Required work: Keyword search on "Western": report each line of the records that contains it.

Given records:
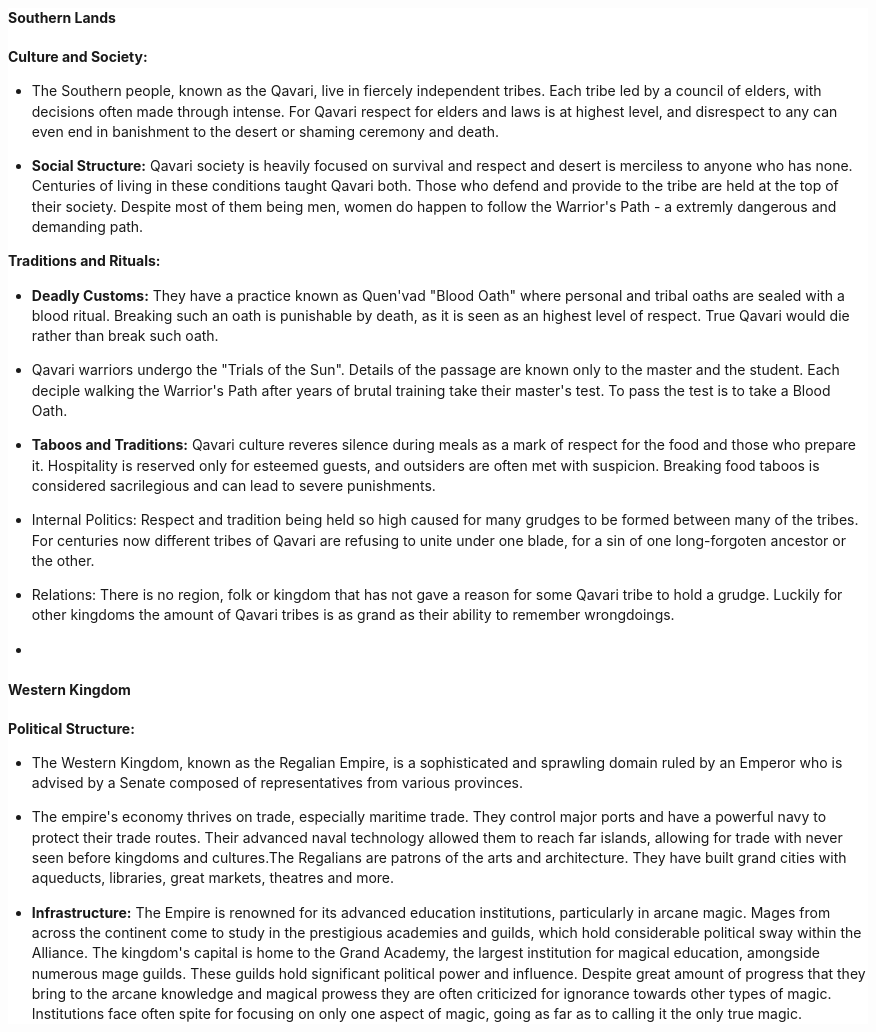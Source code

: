 #### Southern Lands

**Culture and Society:**

-   The Southern people, known as the Qavari, live in fiercely independent tribes. Each tribe led by a council of elders, with decisions often made through intense. For Qavari respect for elders and laws is at highest level, and disrespect to any can even end in banishment to the desert or shaming ceremony and death.

-   **Social Structure:** Qavari society is heavily focused on survival and respect and desert is merciless to anyone who has none. Centuries of living in these conditions taught Qavari both. Those who defend and provide to the tribe are held at the top of their society. Despite most of them being men, women do happen to follow the Warrior's Path - a extremly dangerous and demanding path. 

**Traditions and Rituals:**

-   **Deadly Customs:** They have a practice known as Quen'vad  "Blood Oath" where personal and tribal oaths are sealed with a blood ritual. Breaking such an oath is punishable by death, as it is seen as an highest level of respect. True Qavari would die rather than break such oath.
-   Qavari warriors undergo the "Trials of the Sun". Details of the passage are known only to the master and the student. Each deciple walking the Warrior's Path after years of brutal training take their master's test. To pass the test is to take a Blood Oath.

-   **Taboos and Traditions:** Qavari culture reveres silence during meals as a mark of respect for the food and those who prepare it. Hospitality is reserved only for esteemed guests, and outsiders are often met with suspicion. Breaking food taboos is considered sacrilegious and can lead to severe punishments.

- Internal Politics: Respect and tradition being held so high caused for many grudges to be formed between many of the tribes. For centuries now different tribes of Qavari are refusing to unite under one blade, for a sin of one long-forgoten ancestor or the other. 

- Relations: There is no region, folk or kingdom that has not gave a reason for some Qavari tribe to hold a grudge. Luckily for other kingdoms the amount of Qavari tribes is as grand as their ability to remember wrongdoings. 
- 
#### Western Kingdom

**Political Structure:**

-   The Western Kingdom, known as the Regalian Empire, is a sophisticated and sprawling domain ruled by an Emperor who is advised by a Senate composed of representatives from various provinces.

-   The empire's economy thrives on trade, especially maritime trade. They control major ports and have a powerful navy to protect their trade routes. Their advanced naval technology allowed them to reach far islands, allowing for trade with never seen before kingdoms and cultures.The Regalians are patrons of the arts and architecture. They have built grand cities with aqueducts, libraries, great markets, theatres and more.

-   **Infrastructure:** The Empire is renowned for its advanced education institutions, particularly in arcane magic. Mages from across the continent come to study in the prestigious academies and guilds, which hold considerable political sway within the Alliance. The kingdom's capital is home to the Grand Academy, the largest institution for magical education, amongside numerous mage guilds. These guilds hold significant political power and influence. Despite great amount of progress that they bring to the arcane knowledge and magical prowess they are often criticized for ignorance towards other types of magic. Institutions face often spite for focusing on only one aspect of magic, going as far as to calling it the only true magic.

Output of the exercise:
#### Western Kingdom
-   The Western Kingdom, known as the Regalian Empire, is a sophisticated and sprawling domain ruled by an Emperor who is advised by a Senate composed of representatives from various provinces.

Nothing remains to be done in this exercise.